In 1961, for the inaugural exhibition of Iris Clert’s new paris gallery, Les 41 Présentent Iris Clert, the artist Robert Rauschenberg submitted the piece pictured above: This is a Portrait of Iris Clert if I Say So, a telegram bearing the title, followed by his name.
It has been claimed that Rauschenberg simply forgot about the exhibition, or ran out of time, and so as a last minute idea sent the telegram. But regardless of the circumstances, with this one simple one line of text, Rauschenberg managed to create a work of art prefiguring the conceptual art movement by several years, and opening out new, and highly contentious possibilities for what art could be.

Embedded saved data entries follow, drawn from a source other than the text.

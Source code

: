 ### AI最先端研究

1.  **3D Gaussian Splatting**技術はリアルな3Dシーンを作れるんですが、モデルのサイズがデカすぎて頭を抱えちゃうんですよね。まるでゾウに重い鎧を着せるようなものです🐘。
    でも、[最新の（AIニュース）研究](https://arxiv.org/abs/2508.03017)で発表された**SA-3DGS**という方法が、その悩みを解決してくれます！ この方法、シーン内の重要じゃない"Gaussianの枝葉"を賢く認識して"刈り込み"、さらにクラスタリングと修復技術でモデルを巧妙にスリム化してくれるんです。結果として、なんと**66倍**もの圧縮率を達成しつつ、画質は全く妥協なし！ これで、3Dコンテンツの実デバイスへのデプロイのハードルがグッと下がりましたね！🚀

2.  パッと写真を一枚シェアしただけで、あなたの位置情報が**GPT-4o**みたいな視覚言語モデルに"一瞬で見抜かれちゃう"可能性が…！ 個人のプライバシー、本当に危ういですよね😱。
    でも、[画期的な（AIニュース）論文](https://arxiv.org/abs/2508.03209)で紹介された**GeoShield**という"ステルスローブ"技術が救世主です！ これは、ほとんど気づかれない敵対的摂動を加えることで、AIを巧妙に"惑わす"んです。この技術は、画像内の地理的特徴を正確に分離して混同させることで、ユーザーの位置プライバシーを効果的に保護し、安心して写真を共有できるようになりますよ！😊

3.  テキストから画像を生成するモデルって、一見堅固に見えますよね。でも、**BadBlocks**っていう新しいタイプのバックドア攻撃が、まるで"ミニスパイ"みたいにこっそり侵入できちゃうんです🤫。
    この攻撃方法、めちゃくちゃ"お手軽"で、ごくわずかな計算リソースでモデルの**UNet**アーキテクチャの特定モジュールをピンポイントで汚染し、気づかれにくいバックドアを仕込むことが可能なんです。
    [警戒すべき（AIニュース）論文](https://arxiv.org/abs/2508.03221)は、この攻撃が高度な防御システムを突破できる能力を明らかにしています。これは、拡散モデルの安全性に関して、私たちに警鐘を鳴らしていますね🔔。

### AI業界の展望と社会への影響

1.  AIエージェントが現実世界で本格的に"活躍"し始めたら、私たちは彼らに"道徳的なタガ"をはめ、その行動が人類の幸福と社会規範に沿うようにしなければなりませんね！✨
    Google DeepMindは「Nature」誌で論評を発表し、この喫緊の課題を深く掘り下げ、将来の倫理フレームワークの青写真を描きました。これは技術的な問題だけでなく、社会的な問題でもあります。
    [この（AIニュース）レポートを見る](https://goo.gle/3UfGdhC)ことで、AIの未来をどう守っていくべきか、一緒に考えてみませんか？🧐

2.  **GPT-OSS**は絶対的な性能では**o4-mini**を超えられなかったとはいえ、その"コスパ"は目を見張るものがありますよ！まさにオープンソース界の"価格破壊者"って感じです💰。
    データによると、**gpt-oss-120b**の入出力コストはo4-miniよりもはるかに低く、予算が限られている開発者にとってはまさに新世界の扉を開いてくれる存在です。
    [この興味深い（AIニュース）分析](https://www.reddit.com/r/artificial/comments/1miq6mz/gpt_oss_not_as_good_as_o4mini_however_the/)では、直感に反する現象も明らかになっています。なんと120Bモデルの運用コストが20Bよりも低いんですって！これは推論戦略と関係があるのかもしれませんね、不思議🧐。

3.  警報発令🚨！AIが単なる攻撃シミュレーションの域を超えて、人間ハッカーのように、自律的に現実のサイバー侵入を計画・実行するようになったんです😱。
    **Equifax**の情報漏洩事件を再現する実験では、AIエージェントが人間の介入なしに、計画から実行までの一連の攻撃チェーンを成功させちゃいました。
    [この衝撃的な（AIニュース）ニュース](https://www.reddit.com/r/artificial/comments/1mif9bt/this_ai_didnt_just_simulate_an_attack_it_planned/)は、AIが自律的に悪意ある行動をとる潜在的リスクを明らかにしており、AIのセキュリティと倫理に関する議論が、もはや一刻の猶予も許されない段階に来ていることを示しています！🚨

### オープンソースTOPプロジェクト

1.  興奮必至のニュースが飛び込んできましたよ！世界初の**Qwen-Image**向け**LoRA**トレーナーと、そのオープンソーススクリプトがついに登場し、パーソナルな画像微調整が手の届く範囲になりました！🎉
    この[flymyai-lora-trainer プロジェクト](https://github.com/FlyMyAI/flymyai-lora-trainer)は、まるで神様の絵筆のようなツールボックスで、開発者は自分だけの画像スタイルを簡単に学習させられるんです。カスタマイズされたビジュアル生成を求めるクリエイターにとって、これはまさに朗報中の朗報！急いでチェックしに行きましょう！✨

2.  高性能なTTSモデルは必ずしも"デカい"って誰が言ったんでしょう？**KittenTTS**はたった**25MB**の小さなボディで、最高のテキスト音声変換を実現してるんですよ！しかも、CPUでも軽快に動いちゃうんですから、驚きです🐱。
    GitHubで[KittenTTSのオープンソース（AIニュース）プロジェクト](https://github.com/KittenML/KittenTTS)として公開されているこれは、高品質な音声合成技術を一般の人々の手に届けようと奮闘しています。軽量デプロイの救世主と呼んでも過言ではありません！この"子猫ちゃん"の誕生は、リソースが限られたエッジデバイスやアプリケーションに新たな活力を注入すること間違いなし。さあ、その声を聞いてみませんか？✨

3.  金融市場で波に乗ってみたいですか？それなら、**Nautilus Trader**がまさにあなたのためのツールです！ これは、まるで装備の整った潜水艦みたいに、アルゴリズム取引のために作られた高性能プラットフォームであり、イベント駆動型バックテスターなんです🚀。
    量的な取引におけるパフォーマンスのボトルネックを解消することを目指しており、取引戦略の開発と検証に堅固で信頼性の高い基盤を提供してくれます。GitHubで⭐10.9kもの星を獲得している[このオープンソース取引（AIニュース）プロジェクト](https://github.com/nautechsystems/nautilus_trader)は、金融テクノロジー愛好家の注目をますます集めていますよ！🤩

My question is: how important are the words “If I Say So” to the piece? If these had been omitted would the telegram still exhibit the same force in its assertion—or would its declaration be all the stronger for not being tied to the opinion of the artist? Without the “If I Say So” would the portrait become a kind of inverse Ceci n’est pas une Pipe? In the latter work the pipe is obviously not a pipe, it is rather an accumulation of pigment applied to a canvas in semblance of a pipe. It is a representation of a pipe, not a pipe itself—there is no arguing with Magritte on that one. So would solely the statement This is a Portrait of Iris Clert make it a portrait of Iris Clert, even without the authority of the “If I Say So”?
What are the implications of so bold a statement as “If I Say So”? It is clearly a strong declaration of authorial intent. When, only six years later, Roland Barthes would be declaring the death of the author, in this art work it seems alive and well. Whilst at the same time this statement itself could question the omnipotence of the author—why is it up to Rauschenberg to decide upon the validity of this telegram-as-portrait? What, in this case, becomes of the role of the viewer and critic in the validation of this as work-of-art? Who makes the decision over whether or not this is in fact a portrait of Iris Clert?
Answers on a telegram please.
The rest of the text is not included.